Sunday, May 27, 2007

Book Review: Snow Flower and the Secret Fan

May 27, 2007

Lisa See's Snow Flower and the Secret Fan takes place in the early 1800s in China, when girls were foot-bound and lived in upstairs rooms from the age of 6 or 7, in almost total seclusion. Women's lives were dictated by the limitations of their gender, abiding by a strict set of ancient codes which decreed that a woman's only purpose in life was to produce sons, serve their husbands, and respect their mother-in-law. This novel is set in a remote Hunan county, and the women have developed their own secret code, called nu shu, which is based on men's character writing.
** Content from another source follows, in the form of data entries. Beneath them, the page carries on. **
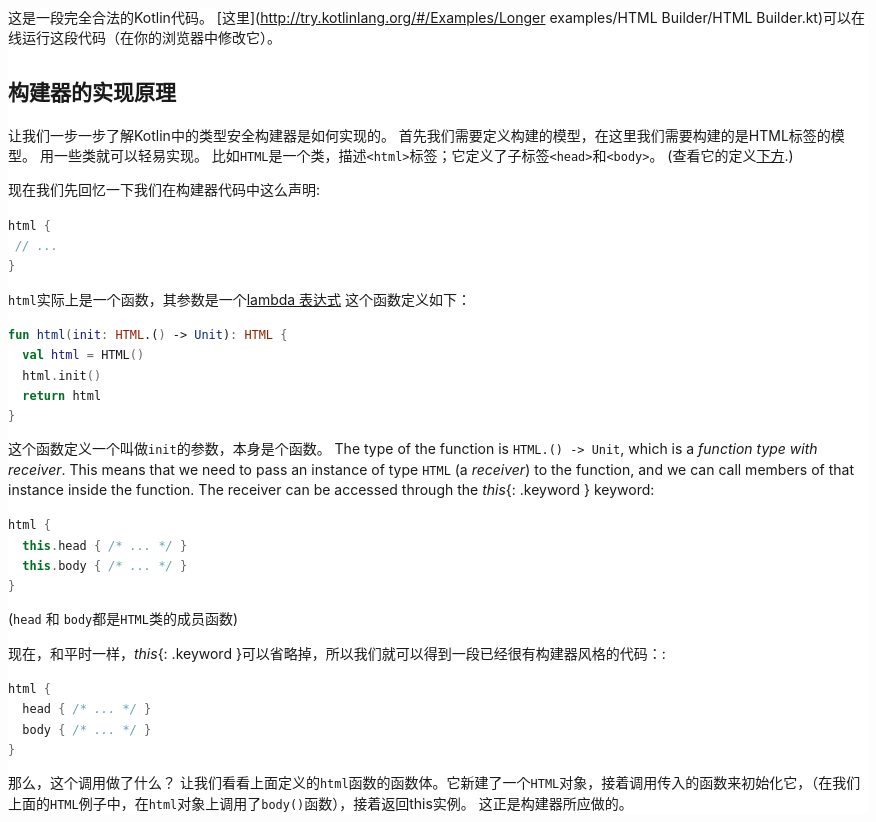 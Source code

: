 这是一段完全合法的Kotlin代码。
[这里](http://try.kotlinlang.org/#/Examples/Longer examples/HTML Builder/HTML Builder.kt)可以在线运行这段代码（在你的浏览器中修改它）。

## 构建器的实现原理

让我们一步一步了解Kotlin中的类型安全构建器是如何实现的。
首先我们需要定义构建的模型，在这里我们需要构建的是HTML标签的模型。
用一些类就可以轻易实现。
比如`HTML`是一个类，描述`<html>`标签；它定义了子标签`<head>`和`<body>`。
(查看它的定义[下方](#declarations).)

现在我们先回忆一下我们在构建器代码中这么声明:

``` kotlin
html {
 // ...
}
```

`html`实际上是一个函数，其参数是一个[lambda 表达式](lambdas.html)
这个函数定义如下：

``` kotlin
fun html(init: HTML.() -> Unit): HTML {
  val html = HTML()
  html.init()
  return html
}
```

这个函数定义一个叫做`init`的参数，本身是个函数。
The type of the function is `HTML.() -> Unit`, which is a _function type with receiver_.
This means that we need to pass an instance of type `HTML` (a _receiver_) to the function,
and we can call members of that instance inside the function.
The receiver can be accessed through the *this*{: .keyword } keyword:

``` kotlin
html {
  this.head { /* ... */ }
  this.body { /* ... */ }
}
```

(`head` 和 `body`都是`HTML`类的成员函数)

现在，和平时一样，*this*{: .keyword }可以省略掉，所以我们就可以得到一段已经很有构建器风格的代码：:

``` kotlin
html {
  head { /* ... */ }
  body { /* ... */ }
}
```

那么，这个调用做了什么？ 
让我们看看上面定义的`html`函数的函数体。它新建了一个`HTML`对象，接着调用传入的函数来初始化它，（在我们上面的`HTML`例子中，在`html`对象上调用了`body()`函数），接着返回this实例。
这正是构建器所应做的。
With nu shu they are able to communicate with one another in an otherwise isolated life. Snow Flower and Lily are bound as "old sames" (soulmates) at age 7 and communicate through infrequent visits and nu shu over the course of the next 30 years. The two develop a friendship that supercedes any other relationship in their lives, keeping their hopes alive in an oppressive society. The book was fascinating in its look at the women's duties, life, and ceremonies in this time and place, as well as in the relationship between Snow Flower and Lily. The sheer torture of foot-binding, the superstitions, sickness, view of girls--all of this was fascinating and written in Lily's lyrical, resolved voice.